Tuesday, July 3, 2012

Into the Archives!


This week (Wednesday to Tuesday) has been about learning to use the Library of Congress. Have you ever used the Library of Congress? It is fucking amazing. Even when I can't find what I want, it is amazing! An example:

I am looking at published piano-vocal sheet music from the 1913 musical, The Tik-Tok Man of Oz by L. Frank Baum. The Library has 18 songs out of an unknown number (I think 19, actually, but I haven't quite figured that out), but it doesn't have a script. The New York Public Library has an early draft of the script, but it doesn't match the songs. What does the helpful librarian in the Performing Arts Reading Room suggest to me, when I ask about a script? Look in the copyright deposit. In the same building, a few yards away, they keep the actual copy that was dropped off when every single play was copyrighted (copywritten? copyritten?). All of them! Every published drama for the history of this country supposedly has a copy of its published script somewhere in the Library of Congress.

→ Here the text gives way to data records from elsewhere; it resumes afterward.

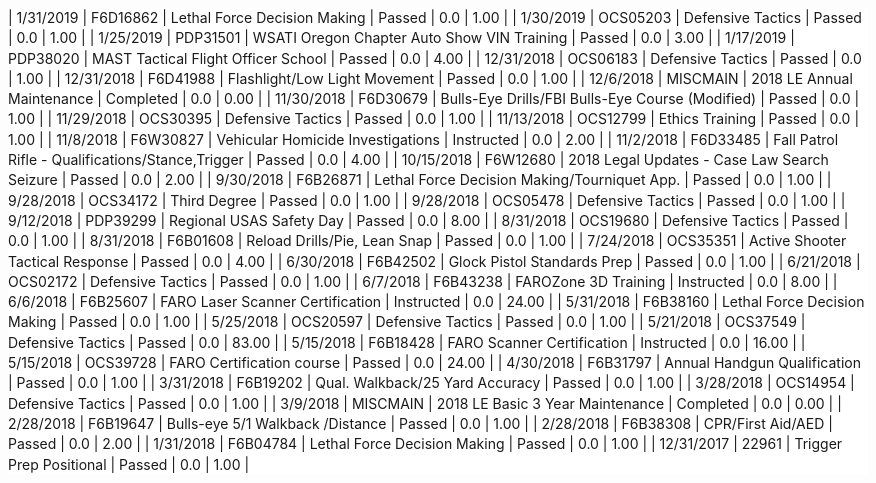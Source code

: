 | 1/31/2019 | F6D16862 | Lethal Force Decision Making | Passed | 0.0 | 1.00 |
| 1/30/2019 | OCS05203 | Defensive Tactics | Passed | 0.0 | 1.00 |
| 1/25/2019 | PDP31501 | WSATI Oregon Chapter Auto Show VIN Training | Passed | 0.0 | 3.00 |
| 1/17/2019 | PDP38020 | MAST Tactical Flight Officer School | Passed | 0.0 | 4.00 |
| 12/31/2018 | OCS06183 | Defensive Tactics | Passed | 0.0 | 1.00 |
| 12/31/2018 | F6D41988 | Flashlight/Low Light Movement | Passed | 0.0 | 1.00 |
| 12/6/2018 | MISCMAIN | 2018 LE Annual Maintenance | Completed | 0.0 | 0.00 |
| 11/30/2018 | F6D30679 | Bulls-Eye Drills/FBI Bulls-Eye Course (Modified) | Passed | 0.0 | 1.00 |
| 11/29/2018 | OCS30395 | Defensive Tactics | Passed | 0.0 | 1.00 |
| 11/13/2018 | OCS12799 | Ethics Training | Passed | 0.0 | 1.00 |
| 11/8/2018 | F6W30827 | Vehicular Homicide Investigations | Instructed | 0.0 | 2.00 |
| 11/2/2018 | F6D33485 | Fall Patrol Rifle - Qualifications/Stance,Trigger | Passed | 0.0 | 4.00 |
| 10/15/2018 | F6W12680 | 2018 Legal Updates - Case Law  Search  Seizure | Passed | 0.0 | 2.00 |
| 9/30/2018 | F6B26871 | Lethal Force Decision Making/Tourniquet App. | Passed | 0.0 | 1.00 |
| 9/28/2018 | OCS34172 | Third Degree | Passed | 0.0 | 1.00 |
| 9/28/2018 | OCS05478 | Defensive Tactics | Passed | 0.0 | 1.00 |
| 9/12/2018 | PDP39299 | Regional USAS Safety Day | Passed | 0.0 | 8.00 |
| 8/31/2018 | OCS19680 | Defensive Tactics | Passed | 0.0 | 1.00 |
| 8/31/2018 | F6B01608 | Reload Drills/Pie, Lean  Snap | Passed | 0.0 | 1.00 |
| 7/24/2018 | OCS35351 | Active Shooter Tactical Response | Passed | 0.0 | 4.00 |
| 6/30/2018 | F6B42502 | Glock Pistol Standards Prep | Passed | 0.0 | 1.00 |
| 6/21/2018 | OCS02172 | Defensive Tactics | Passed | 0.0 | 1.00 |
| 6/7/2018 | F6B43238 | FAROZone 3D Training | Instructed | 0.0 | 8.00 |
| 6/6/2018 | F6B25607 | FARO Laser Scanner Certification | Instructed | 0.0 | 24.00 |
| 5/31/2018 | F6B38160 | Lethal Force Decision Making | Passed | 0.0 | 1.00 |
| 5/25/2018 | OCS20597 | Defensive Tactics | Passed | 0.0 | 1.00 |
| 5/21/2018 | OCS37549 | Defensive Tactics | Passed | 0.0 | 83.00 |
| 5/15/2018 | F6B18428 | FARO Scanner Certification | Instructed | 0.0 | 16.00 |
| 5/15/2018 | OCS39728 | FARO Certification course | Passed | 0.0 | 24.00 |
| 4/30/2018 | F6B31797 | Annual Handgun Qualification | Passed | 0.0 | 1.00 |
| 3/31/2018 | F6B19202 | Qual. Walkback/25 Yard Accuracy | Passed | 0.0 | 1.00 |
| 3/28/2018 | OCS14954 | Defensive Tactics | Passed | 0.0 | 1.00 |
| 3/9/2018 | MISCMAIN | 2018 LE Basic 3 Year Maintenance | Completed | 0.0 | 0.00 |
| 2/28/2018 | F6B19647 | Bulls-eye 5/1 Walkback /Distance | Passed | 0.0 | 1.00 |
| 2/28/2018 | F6B38308 | CPR/First Aid/AED | Passed | 0.0 | 2.00 |
| 1/31/2018 | F6B04784 | Lethal Force Decision Making | Passed | 0.0 | 1.00 |
| 12/31/2017 | 22961 | Trigger Prep  Positional | Passed | 0.0 | 1.00 |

Sadly, the one I wanted seems not to have been submitted when the copyright was filed. In 1909. In Chicago. Under a different title. And yet I still was able to definitively find out that the copy wasn't submitted. And simultaneously find out that on the same day that L. Frank Baum submitted The Rainbow's Daughter for copyright (February 23rd, 1909), he also submitted for copyright a work called The Koran of the Prophet, a musical extravaganza.

Sadly, the work that in my head is already retitled Koran: The Musical! was also copywrote without depositing a printed copy. What a loss to the world! Or perhaps what a gain! Can you imagine what a white midwesterner in 1909 would have written on the subject? I can't. But now I'm trying, all thanks to the Library of Congress!

Next week, I will (hopefully) examine their photos of Charlotte Greenwood playing Queen Ann Soforth of Oogaboo in The Tik-Tok Man. You may (and I certainly do) remember her as Aunt Eller in the film version of Oklahoma!, forty-two years later. When I started this chapter, I had no idea that Oklahoma! and Tik-Tok of Oz had anything in common, beyond having played two too large roles in my childhood. Research is a fascinating business!